In deroga alla deontologia professionale, Fiona Maye decide di avere un contatto diretto con il minore e scopre così un bel ragazzo reale, violinista dilettante, poeta in erba, molto più maturo della sua età ma soprattutto ostinatamente legato alla vita.
I modi e il senso dell’umorismo di Adam avevano quel tocco stralunato che a volte si accompagna al genio. Ed erano senz’altro una difesa.
La conoscenza diretta la porta infine a decidere per la vita e alla deroga dalla necessità di consenso alla emotrasfusione da parte dei genitori e del ragazzo stesso.

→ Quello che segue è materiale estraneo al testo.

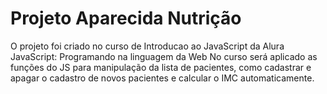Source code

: # Projeto Aparecida Nutrição
 O projeto foi criado no curso de Introducao ao JavaScript da Alura JavaScript: Programando na linguagem da Web
No curso será aplicado as funções do JS para manipulação da lista de pacientes, como cadastrar e apagar o cadastro de novos pacientes e calcular o IMC automaticamente.


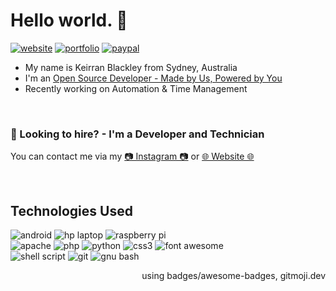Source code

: 
<!-- https://profile-readme-generator.com -->
<h1 align="left">Hello world. 👋</h1>
<p align="left">
    <a href="https://keirranblackley.com"><img src="https://img.shields.io/badge/website-000000?style=for-the-badge&logo=About.me&logoColor=white" alt="website" /></a>
    <a href="https://keiblackley.github.io"><img src="https://img.shields.io/badge/Portfolio-255E63?style=for-the-badge&logo=About.me&logoColor=white" alt="portfolio" /></a>
    <a href="https://paypal.me/KeiBlackley"><img src="https://img.shields.io/badge/PayPal-00457C?style=for-the-badge&logo=paypal&logoColor=white" alt="paypal" /></a>
</p>
<ul>
    <li> My name is Keirran Blackley from Sydney, Australia </li>
    <li> I'm an <a href="https://paypal.me/KeiBlackley">Open Source Developer - Made by Us, Powered by You</a> </li>
    <li> Recently working on Automation & Time Management </il>
</ul>
<br/>

<h3> 👷 Looking to hire? - I'm a Developer and Technician </h3>
<p> You can contact me via my <a href="https://instagram.com/KeiBlackley">📷 Instagram 📷</a> or <a href="https://keirranblackley.com">🌐 Website 🌐</a> </p>
<br/>

<h2 align="left"> Technologies Used</h2>
<div align="left">
    <img src="https://img.shields.io/badge/Android-3DDC84?style=for-the-badge&logo=android&logoColor=white" alt="android" />
    <img src="https://img.shields.io/badge/hp%20laptop-0096D6?style=for-the-badge&logo=hp&logoColor=white" alt="hp laptop" />
    <img src="https://img.shields.io/badge/Raspberry%20Pi-A22846?style=for-the-badge&logo=Raspberry%20Pi&logoColor=white" alt="raspberry pi" />
    <br/>
    <img src="https://img.shields.io/badge/Apache-D22128?style=for-the-badge&logo=Apache&logoColor=white" alt="apache" />
    <img src="https://img.shields.io/badge/PHP-777BB4?style=for-the-badge&logo=php&logoColor=white" alt="php" />
    <img src="https://img.shields.io/badge/Python-FFD43B?style=for-the-badge&logo=python&logoColor=blue" alt="python" />
    <img src="https://img.shields.io/badge/CSS3-1572B6?style=for-the-badge&logo=css3&logoColor=white" alt="css3" />
    <img src="https://img.shields.io/badge/Font_Awesome-339AF0?style=for-the-badge&logo=fontawesome&logoColor=white" alt="font awesome" />
    <br/>
<img src="https://img.shields.io/badge/Shell_Script-121011?style=for-the-badge&logo=gnu-bash&logoColor=white" alt="shell script" />
    <img src="https://img.shields.io/badge/GIT-E44C30?style=for-the-badge&logo=git&logoColor=white" alt="git" />
    <img src="https://img.shields.io/badge/GNU%20Bash-4EAA25?style=for-the-badge&logo=GNU%20Bash&logoColor=white" alt="gnu bash" />
</div>
<div align="right">
    <p> using badges/awesome-badges, gitmoji.dev </p>
</div>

Il benessere era una questione sociale. Il cui ingrediente base era costituito dalla rete complessa delle relazioni del bambino con familiari e amici. Nessun bambino è un’isola. L’uomo è un essere sociale, come recita la celebre definizione di Aristotele.
Adam rifiorisce e si avvia alla guarigione, ma intanto si è morbosamente attaccato a Fiona che pure ha continuato saltuariamente a fargli visita. Le scrive poesie, le manda lettere imbarazzanti. Il giudice gli aveva ridato la vita, l’aveva liberato dalle pastoie della religione ma Adam, che nel frattempo è diventato maggiorenne, si è trovato spiazzato.

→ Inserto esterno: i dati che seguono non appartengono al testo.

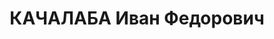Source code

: ---
title: КАЧАЛАБА Иван Федорович
description: 'Род. в 1904, с. Ярмолинцы, Подольская губ.

  Приговор: 26.10.1937 – ВМН'
---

Intanto il marito di Fiona appare e scompare nell’appartamento coniugale, sempre con la valigia in mano, sempre indeciso sulla decisione definitiva.
La ballata di Adam Henry di Ian McEwan, scrittore sopraffino, è un bel romanzo che solleva inevitabilmente tanti temi e interrogativi tra i quali la scelta che la giudice è chiamata a fare è soltanto il più appariscente. Il titolo originale del romanzo, The Children Act, fa riferimento all’Atto del 1989 con cui il Parlamento inglese definisce le funzioni attribuite a tribunali e genitori per garantire e promuovere il benessere dei minori.
Benessere, felicità, bene dovevano contenere il principio filosofico di qualità della vita.